The Boss Baby is a little more complicated. Now, I think Boss Baby is an actual baby, but I can’t say so with full confidence. It appears he might be an executive for, like, a baby market-research company? And he’s posing as this family’s infant child to gather data on why no one likes babies anymore? My question — besides, “Do you feel dead inside right now?” — is, is Boss Baby actually a baby, or did his baby market-research company perfect a science to turn adults into babies who sound like Alec Baldwin? Because the answer is yet unclear, Boss Baby gets only half a win here.

Which baby is cuter?

While this may seem like a continuation of the first question — because don’t actual babies always win a cute-off? — it’s not that simple. If @anselismylove is to be believed, Ansel Elgort is quite precious; meanwhile, the Boss Baby shirks the traditional rules of infancy by not being that cute. He’s always scowling and has a widow’s peak like Paul Ryan. And he’s creepy! If you dressed up a real baby in a suit it’d break Instagram, but Boss Baby just makes me uncomfortable.

Which baby yields better GIFs?

A knee-jerk reaction here would probably give the point to Baby Driver: That fishtail GIF is totes sick, am I right, bro? But we’ve all seen enough Transporter and Fast & Furious movies to be able to keep our cool when a guy aggressively downshifts. So Baby Driver yields OK GIFs, but The Boss Baby has Twitter on its side. Think about it: Arthur, SpongeBob SquarePants — meme culture loves subverting animated children’s fare for retweets. Who knows — this GIF of Boss Baby falling asleep at the dinner table could be the next Arthur’s Fist. Point for Boss Baby.

Who has the better job?

We’ve already been over how Boss Baby pays the bills; let’s never speak of it again. Baby from Baby Driver, on the other hand, is a getaway driver. A good one who wears red leather gloves, cranks tunes on his iPod, and makes driving a shiny red Subaru look awesome. But it’s not all glitz and glamour — you can never quit the job, and, if you try, all your coworkers threaten to murder your girlfriend. Boss Baby probably has better perks, but there’s nothing cool about doing focus groups. Elgort’s Baby wins here.
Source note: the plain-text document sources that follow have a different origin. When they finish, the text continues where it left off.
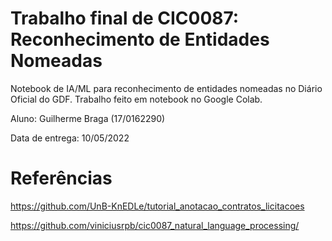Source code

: # Trabalho final de CIC0087: Reconhecimento de Entidades Nomeadas

Notebook de IA/ML para reconhecimento de entidades nomeadas no Diário Oficial do GDF. Trabalho feito em notebook no Google Colab.

Aluno: Guilherme Braga (17/0162290)

Data de entrega: 10/05/2022

# Referências

https://github.com/UnB-KnEDLe/tutorial_anotacao_contratos_licitacoes

https://github.com/viniciusrpb/cic0087_natural_language_processing/
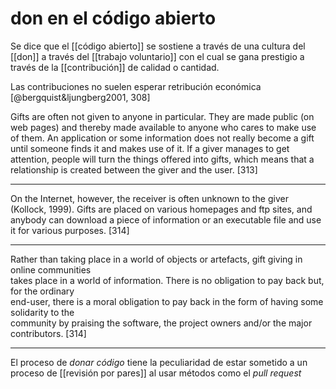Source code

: # don en el código abierto
Se dice que el [[código abierto]] se sostiene a través de una cultura del [[don]] a través del [[trabajo voluntario]] con el cual se gana prestigio a través de la [[contribución]] de calidad o cantidad.

Las contribuciones no suelen esperar retribución económica [@bergquist&ljungberg2001, 308] 

Gifts are often not given to anyone in particular. They are made public (on web  pages) and thereby made available to anyone who cares to make use of them. An application or some information does not really become a gift until someone finds it and makes use of it. If a giver manages to get attention, people will turn the things offered into gifts, which means that a relationship is created between the giver and the user. [313]

---

On the Internet, however, the receiver is often unknown to the giver (Kollock, 1999). Gifts are placed on various homepages and ftp sites, and anybody can download a piece of information or an executable file and use it for various purposes. [314]

---

Rather than taking place in a world of objects or artefacts, gift giving in online communities  
takes place in a world of information. There is no obligation to pay back but, for the ordinary  
end-user, there is a moral obligation to pay back in the form of having some solidarity to the  
community by praising the software, the project owners and/or the major contributors. [314]

---

El proceso de *donar código* tiene la peculiaridad de estar sometido a un proceso de [[revisión por pares]] al usar métodos como el *pull request*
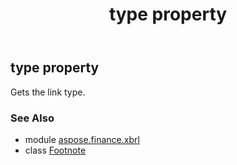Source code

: ﻿---
title: type property
second_title: Aspose.Finance for Python via .NET API References
description: 
type: docs
weight: 90
url: /python-net/aspose.finance.xbrl/footnote/type/
is_root: false
---

## type property


Gets the link type.

### See Also
* module [aspose.finance.xbrl](../../)
* class [Footnote](/finance/python-net/aspose.finance.xbrl/footnote)
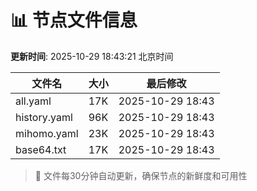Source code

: # 📊 节点文件信息

**更新时间**: 2025-10-29 18:43:21 北京时间

| 文件名 | 大小 | 最后修改 |
|--------|------|----------|
| all.yaml | 17K | 2025-10-29 18:43 |
| history.yaml | 96K | 2025-10-29 18:43 |
| mihomo.yaml | 23K | 2025-10-29 18:43 |
| base64.txt | 17K | 2025-10-29 18:43 |

> 🔄 文件每30分钟自动更新，确保节点的新鲜度和可用性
Which baby has a better signature line?

The competition here is between “One more job and I’m done,” and,“I’d kill for a spicy tuna roll right about now.” CAN YOU GUESS WHICH LINE IS BABY DRIVER’S? This round is stacked in Boss Baby’s favor because Alec Baldwin is great at talking and Ansel Elgort, an average talker, doesn’t say much in Baby Driver — and when he does, it’s all about “getting out.” On the other hand, a baby eating sushi!? Babies don’t do that!

Who has a cooler crew?

This isn’t really fair. Here’s the crew in Baby Driver:

(TriStar Pictures)
(TriStar Pictures)

And here’s the crew in Boss Baby:

(20th Century Fox)
(20th Century Fox)

One has Jon Hamm looking like he killed the Jon Hamm who does H&R Block commercials; the other does not. Point for Baby from Baby Driver.

Who has a better nemesis?

For every “I want out” hero, there’s a “I’ll break your legs if you don’t do this job” villain. Kevin Spacey plays that figure in Baby Driver. In The Boss Baby, it at first seems that the baby’s nemesis is his older brother, but the true enemy is the group cutting into babies’ market share: puppies. While I hate to see puppies villainized in mainstream media — why couldn’t The Boss Baby come for kittens instead? — I have to admit that making them the bad guys for once is an interesting move. Since Spacey’s character mostly looks like a retread — seriously, I’m already confusing him with Albert Brooks from Drive — I’ve gotta say Boss Baby has a better, more interesting, and more powerful nemesis.

That’s point, game, set, match for Boss Baby (3.5 points to three, for those of you keeping score). He is the better movie baby. I’m just as shocked as you are.